Ever wonder how far penguins can poop? Yeah, neither have I (I swear) but then again, I’m no scientist. Researchers out of Japan have very much wondered and now they’ve published new findings in a new paper that reveals the answer.
Believe it or not (you won’t believe it), the physics of penguin pooping has been studied before and more than once. As Ars Technica notes, a paper back in 2003 focused on how much pressure a penguin poops with and the research was so well-received that it was deemed worthy of a Nobel Prize. This new round of research expands on those original findings, revealing that penguin poopers are even more remarkable than previously thought.
Okay, so why is penguin poop important to begin with? Well, penguins are famous for their dedication to their offspring even before they hatch. Penguins can’t spare even a second to leave their nest in order to take care of business when nature calls, so they simply lean a bit and fire their liquidy poop from where they stand.
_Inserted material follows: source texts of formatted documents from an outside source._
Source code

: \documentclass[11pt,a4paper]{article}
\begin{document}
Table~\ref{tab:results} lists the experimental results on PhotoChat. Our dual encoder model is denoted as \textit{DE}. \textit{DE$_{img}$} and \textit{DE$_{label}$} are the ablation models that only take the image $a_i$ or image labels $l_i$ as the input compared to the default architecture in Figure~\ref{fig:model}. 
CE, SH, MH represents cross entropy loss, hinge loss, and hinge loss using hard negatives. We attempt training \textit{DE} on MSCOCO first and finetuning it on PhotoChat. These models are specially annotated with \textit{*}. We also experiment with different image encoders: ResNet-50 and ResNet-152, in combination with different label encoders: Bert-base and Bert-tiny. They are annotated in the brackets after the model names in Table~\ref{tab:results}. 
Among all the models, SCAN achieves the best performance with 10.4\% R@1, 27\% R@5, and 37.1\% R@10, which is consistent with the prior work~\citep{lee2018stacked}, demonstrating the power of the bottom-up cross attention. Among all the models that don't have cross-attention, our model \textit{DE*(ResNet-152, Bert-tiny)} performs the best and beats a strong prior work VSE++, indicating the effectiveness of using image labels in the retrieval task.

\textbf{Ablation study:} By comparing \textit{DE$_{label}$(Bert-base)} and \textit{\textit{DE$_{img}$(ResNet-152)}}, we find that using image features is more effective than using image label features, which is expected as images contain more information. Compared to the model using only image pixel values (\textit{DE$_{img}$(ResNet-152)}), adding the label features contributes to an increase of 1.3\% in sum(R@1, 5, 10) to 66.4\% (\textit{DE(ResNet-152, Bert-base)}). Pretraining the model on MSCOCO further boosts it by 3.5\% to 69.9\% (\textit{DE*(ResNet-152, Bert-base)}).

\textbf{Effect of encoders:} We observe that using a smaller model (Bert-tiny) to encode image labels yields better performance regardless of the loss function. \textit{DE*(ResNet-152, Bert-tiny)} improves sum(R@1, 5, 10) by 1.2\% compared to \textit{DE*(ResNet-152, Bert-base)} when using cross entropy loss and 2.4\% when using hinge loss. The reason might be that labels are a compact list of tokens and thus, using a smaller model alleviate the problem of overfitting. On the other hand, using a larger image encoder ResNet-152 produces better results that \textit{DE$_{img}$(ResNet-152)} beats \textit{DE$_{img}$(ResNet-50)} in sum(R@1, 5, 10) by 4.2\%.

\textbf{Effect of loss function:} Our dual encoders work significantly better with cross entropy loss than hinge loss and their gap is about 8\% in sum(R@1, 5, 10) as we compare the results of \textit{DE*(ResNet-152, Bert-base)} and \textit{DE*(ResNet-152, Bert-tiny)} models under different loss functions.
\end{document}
The poop cannon has considerable power, sending a stream of fecal matter far enough from the nest that it doesn’t pose an issue — unless another penguin is standing in the line of fire, of course.
The new paper takes the findings from 2003 and considers them in a new light. Specifically, the researchers say that the original paper assumed that the penguins always poop horizontally, which they say isn’t the case. Some penguins put some real effort into it and send it on an upward trajectory that forms an arc.